ENTRIES SHOWN Start Marker

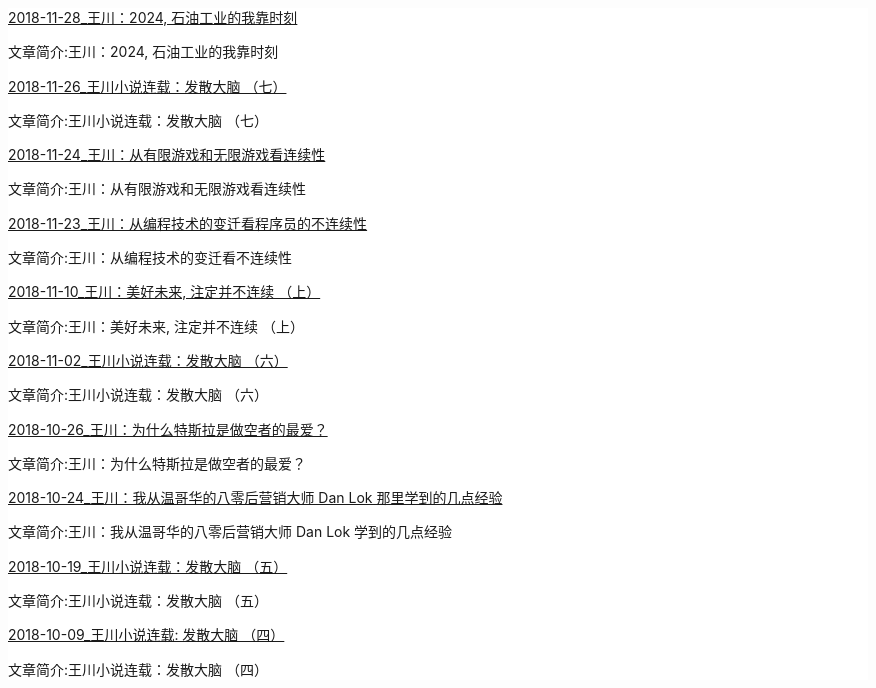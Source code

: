 [2018-11-28_王川：2024, 石油工业的我靠时刻](http://mp.weixin.qq.com/s?__biz=MzA3MzE5MjM2Mw==&amp;mid=2672247209&amp;idx=1&amp;sn=0a62a16c733de51482034fca36e175b3&amp;chksm=85a1276db2d6ae7b7f8250607ef892952663197e9c9aff9e82c12814d1edeb4c0bd2211d1b5a&amp;scene=27#wechat_redirect)

文章简介:王川：2024, 石油工业的我靠时刻

[2018-11-26_王川小说连载：发散大脑 （七）](http://mp.weixin.qq.com/s?__biz=MzA3MzE5MjM2Mw==&amp;mid=2672247202&amp;idx=1&amp;sn=e1d4f6776c8bb1d26c46e821420aeec3&amp;chksm=85a12766b2d6ae70fe548e01d32c49e60372445d417561f5d7525bc8e6f596ee90159f9ac41a&amp;scene=27#wechat_redirect)

文章简介:王川小说连载：发散大脑 （七）

[2018-11-24_王川：从有限游戏和无限游戏看连续性](http://mp.weixin.qq.com/s?__biz=MzA3MzE5MjM2Mw==&amp;mid=2672247190&amp;idx=1&amp;sn=ca653aa19e45b77b5f491deeb68e96ff&amp;chksm=85a12752b2d6ae4402b10392bc322f403d0917603187787c9c512011dea52d27cf4f2ebdb962&amp;scene=27#wechat_redirect)

文章简介:王川：从有限游戏和无限游戏看连续性

[2018-11-23_王川：从编程技术的变迁看程序员的不连续性](http://mp.weixin.qq.com/s?__biz=MzA3MzE5MjM2Mw==&amp;mid=2672247185&amp;idx=1&amp;sn=d2396e18b546856e84c1dc1318027e7b&amp;chksm=85a12755b2d6ae43ad4cd9074301b797d96359ececa5d2331ca38e3917d0e846646221186bb4&amp;scene=27#wechat_redirect)

文章简介:王川：从编程技术的变迁看不连续性

[2018-11-10_王川：美好未来, 注定并不连续  （上）](http://mp.weixin.qq.com/s?__biz=MzA3MzE5MjM2Mw==&amp;mid=2672247180&amp;idx=1&amp;sn=2dc6916ca9f5f5038a305fb40851bd6d&amp;chksm=85a12748b2d6ae5e95f41b765e6f4791b241bef9b8f389e8b318298fe90a65b8cccbfe50406f&amp;scene=27#wechat_redirect)

文章简介:王川：美好未来, 注定并不连续 （上）

[2018-11-02_王川小说连载：发散大脑 （六）](http://mp.weixin.qq.com/s?__biz=MzA3MzE5MjM2Mw==&amp;mid=2672247175&amp;idx=1&amp;sn=1a957a96b05eb8e36f474b7313b308c3&amp;chksm=85a12743b2d6ae55bfa28c9bd42f0ec818776e2e0342ddf7c459e85ac80ce8d7a14c23865f7e&amp;scene=27#wechat_redirect)

文章简介:王川小说连载：发散大脑 （六）

[2018-10-26_王川：为什么特斯拉是做空者的最爱？](http://mp.weixin.qq.com/s?__biz=MzA3MzE5MjM2Mw==&amp;mid=2672247163&amp;idx=1&amp;sn=f0b3f696b1a1de652b10ef10558391c5&amp;chksm=85a127bfb2d6aea9d1330fb555e5ee55ec72c1c08ecd5297ae6605555bce64a05a7d6fd10cbb&amp;scene=27#wechat_redirect)

文章简介:王川：为什么特斯拉是做空者的最爱？

[2018-10-24_王川：我从温哥华的八零后营销大师 Dan Lok 那里学到的几点经验](http://mp.weixin.qq.com/s?__biz=MzA3MzE5MjM2Mw==&amp;mid=2672247154&amp;idx=1&amp;sn=b1f0c9b12a7d91428fc7e0baef07c094&amp;chksm=85a127b6b2d6aea0801d9d83dac73d63af58c8cd5b339a29d93138ebfb8a48654b1a4099810f&amp;scene=27#wechat_redirect)

文章简介:王川：我从温哥华的八零后营销大师 Dan Lok 学到的几点经验

[2018-10-19_王川小说连载：发散大脑 （五）](http://mp.weixin.qq.com/s?__biz=MzA3MzE5MjM2Mw==&amp;mid=2672247149&amp;idx=1&amp;sn=dfa351156acfc03c198db130650bb906&amp;chksm=85a127a9b2d6aebf6076495b015ee34ba30b283cd099ce41219619db67a13c93ede47e7ba467&amp;scene=27#wechat_redirect)

文章简介:王川小说连载：发散大脑 （五）

[2018-10-09_王川小说连载: 发散大脑 （四）](http://mp.weixin.qq.com/s?__biz=MzA3MzE5MjM2Mw==&amp;mid=2672247137&amp;idx=1&amp;sn=719ff78a8ae555d09d2146b8e9690faa&amp;chksm=85a127a5b2d6aeb34eed355dd701398dbeec9f488a1a318fb373172b75c4586664ba68fb773e&amp;scene=27#wechat_redirect)

文章简介:王川小说连载：发散大脑 （四）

ENTRIES SHOWN End Marker

▸ **TASK PROMPT**
Using the entries shown above, reproduce verbatim the lines from the line bearing "[2018-11-26_王川" to the line bearing "文章简介:王川：从编程技术的变迁看不连续性", inclusive.

▸ **RESPONSE**
[2018-11-26_王川小说连载：发散大脑 （七）](http://mp.weixin.qq.com/s?__biz=MzA3MzE5MjM2Mw==&amp;mid=2672247202&amp;idx=1&amp;sn=e1d4f6776c8bb1d26c46e821420aeec3&amp;chksm=85a12766b2d6ae70fe548e01d32c49e60372445d417561f5d7525bc8e6f596ee90159f9ac41a&amp;scene=27#wechat_redirect)

文章简介:王川小说连载：发散大脑 （七）

[2018-11-24_王川：从有限游戏和无限游戏看连续性](http://mp.weixin.qq.com/s?__biz=MzA3MzE5MjM2Mw==&amp;mid=2672247190&amp;idx=1&amp;sn=ca653aa19e45b77b5f491deeb68e96ff&amp;chksm=85a12752b2d6ae4402b10392bc322f403d0917603187787c9c512011dea52d27cf4f2ebdb962&amp;scene=27#wechat_redirect)

文章简介:王川：从有限游戏和无限游戏看连续性

[2018-11-23_王川：从编程技术的变迁看程序员的不连续性](http://mp.weixin.qq.com/s?__biz=MzA3MzE5MjM2Mw==&amp;mid=2672247185&amp;idx=1&amp;sn=d2396e18b546856e84c1dc1318027e7b&amp;chksm=85a12755b2d6ae43ad4cd9074301b797d96359ececa5d2331ca38e3917d0e846646221186bb4&amp;scene=27#wechat_redirect)

文章简介:王川：从编程技术的变迁看不连续性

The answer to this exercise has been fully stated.